If you are working with multiple different input files, the `input_metadata.json` files offer a quick way to check which file you might want to use, whether it might span a different set of years, contain a different set of variables, or use different data sources.

By default, the `make_all_input_files()` function will add all the data from 2005 through 2020 from the data sources described above associated with NOₓ, including variables for Stage 2 training. 
However, you can pass keyword arguments to change the behavior in many ways.

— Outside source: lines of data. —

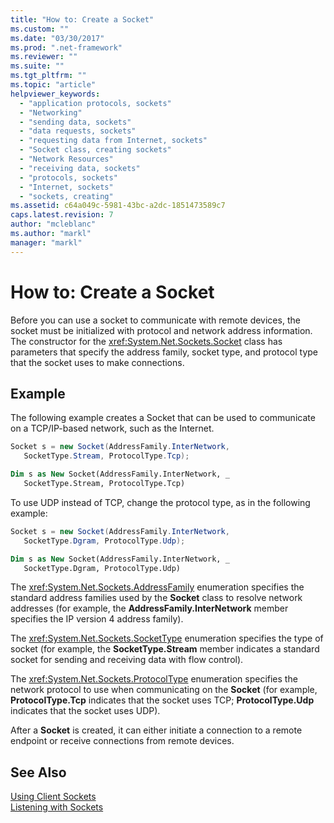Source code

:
 ```yaml
---
title: "How to: Create a Socket"
ms.custom: ""
ms.date: "03/30/2017"
ms.prod: ".net-framework"
ms.reviewer: ""
ms.suite: ""
ms.tgt_pltfrm: ""
ms.topic: "article"
helpviewer_keywords: 
  - "application protocols, sockets"
  - "Networking"
  - "sending data, sockets"
  - "data requests, sockets"
  - "requesting data from Internet, sockets"
  - "Socket class, creating sockets"
  - "Network Resources"
  - "receiving data, sockets"
  - "protocols, sockets"
  - "Internet, sockets"
  - "sockets, creating"
ms.assetid: c64a049c-5981-43bc-a2dc-1851473589c7
caps.latest.revision: 7
author: "mcleblanc"
ms.author: "markl"
manager: "markl"
---
```

# How to: Create a Socket
Before you can use a socket to communicate with remote devices, the socket must be initialized with protocol and network address information. The constructor for the <xref:System.Net.Sockets.Socket> class has parameters that specify the address family, socket type, and protocol type that the socket uses to make connections.  
  
## Example  
 The following example creates a Socket that can be used to communicate on a TCP/IP-based network, such as the Internet.  
  
```csharp  
Socket s = new Socket(AddressFamily.InterNetwork,   
   SocketType.Stream, ProtocolType.Tcp);  
```  
  
```vb  
Dim s as New Socket(AddressFamily.InterNetwork, _  
   SocketType.Stream, ProtocolType.Tcp)  
```  
  
 To use UDP instead of TCP, change the protocol type, as in the following example:  
  
```csharp  
Socket s = new Socket(AddressFamily.InterNetwork,   
   SocketType.Dgram, ProtocolType.Udp);  
```  
  
```vb  
Dim s as New Socket(AddressFamily.InterNetwork, _  
   SocketType.Dgram, ProtocolType.Udp)  
```  
  
 The <xref:System.Net.Sockets.AddressFamily> enumeration specifies the standard address families used by the **Socket** class to resolve network addresses (for example, the **AddressFamily.InterNetwork** member specifies the IP version 4 address family).  
  
 The <xref:System.Net.Sockets.SocketType> enumeration specifies the type of socket (for example, the **SocketType.Stream** member indicates a standard socket for sending and receiving data with flow control).  
  
 The <xref:System.Net.Sockets.ProtocolType> enumeration specifies the network protocol to use when communicating on the **Socket** (for example, **ProtocolType.Tcp** indicates that the socket uses TCP; **ProtocolType.Udp** indicates that the socket uses UDP).  
  
 After a **Socket** is created, it can either initiate a connection to a remote endpoint or receive connections from remote devices.  
  
## See Also  
 [Using Client Sockets](../../../docs/framework/network-programming/using-client-sockets.md)   
 [Listening with Sockets](../../../docs/framework/network-programming/listening-with-sockets.md)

Note that it takes a long time, approximately an hour **<ins>on Animus</ins>**, to create an input netCDF, as can be seen by the timing information in the output below.
This is largely due to the process of creating the Stage 2 data variables which involves a nested for-loop. 
Because there is presently little need to create many input files rapidly, I have not optimized this part of the code. 

```python
from unox.input import make_all_input_files

make_all_input_files(
    output_dir='no2_2005-2020',
)
```
```console
Note: It may take around an hour to generate all input files.
Creating y input data...
	Creating y input data for nox in 2005...
	Creating y input data for nox in 2006...
	Creating y input data for nox in 2007...
	Creating y input data for nox in 2008...
	Creating y input data for nox in 2009...
	Creating y input data for nox in 2010...
	Creating y input data for nox in 2011...
	Creating y input data for nox in 2012...
	Creating y input data for nox in 2013...
	Creating y input data for nox in 2014...
	Creating y input data for nox in 2015...
	Creating y input data for nox in 2016...
	Creating y input data for nox in 2017...
	Creating y input data for nox in 2018...
	Creating y input data for nox in 2019...
	Creating y input data for nox in 2020...
Concatenating the y datasets
Saving y inputs to inputfiles/no2_2005-2020/no2_2005-2020.nc
Creating x input data...
	Creating x input file for 2005...
	Creating x input file for 2006...
	Creating x input file for 2007...
	Creating x input file for 2008...
	Creating x input file for 2009...
	Creating x input file for 2010...
	Creating x input file for 2011...
	Creating x input file for 2012...
	Creating x input file for 2013...
	Creating x input file for 2014...
	Adding stage 2 data for no2 in 2014
	Function 'fill_w_insitu' execution time: 0:06:42.550980
	Creating x input file for 2015...
	Adding stage 2 data for no2 in 2015
	Function 'fill_w_insitu' execution time: 0:06:58.153890
	Creating x input file for 2016...
	Adding stage 2 data for no2 in 2016
	Function 'fill_w_insitu' execution time: 0:07:04.098303
	Creating x input file for 2017...
	Adding stage 2 data for no2 in 2017
	Function 'fill_w_insitu' execution time: 0:06:56.500722
	Creating x input file for 2018...
	Adding stage 2 data for no2 in 2018
	Function 'fill_w_insitu' execution time: 0:07:04.373900
	Creating x input file for 2019...
	Adding stage 2 data for no2 in 2019
	Function 'fill_w_insitu' execution time: 0:07:05.905807
	Creating x input file for 2020...
	Adding stage 2 data for no2 in 2020
	Function 'fill_w_insitu' execution time: 0:07:14.309329
Concatenating the x datasets
Saving x inputs to inputfiles/no2_2005-2020/no2_2005-2020.nc
Sorting the dataset by time.
Sorting the y data by time.
Completed making all input files.
	Function 'make_all_input_files' execution time: 1:10:13.798157
```

Note that, in the process of making an input file, all instances of February 29th are dropped using the method `convert_calendar('noleap')`.
This is to make the years all the same length.

Once an input file has been created, you can now go through the {doc}`Workflow <../docs_dev/workflow>` of setting up a run on Animus, transferring that to Trillium, running the U-net model, and bringing the result back to Animus for analysis.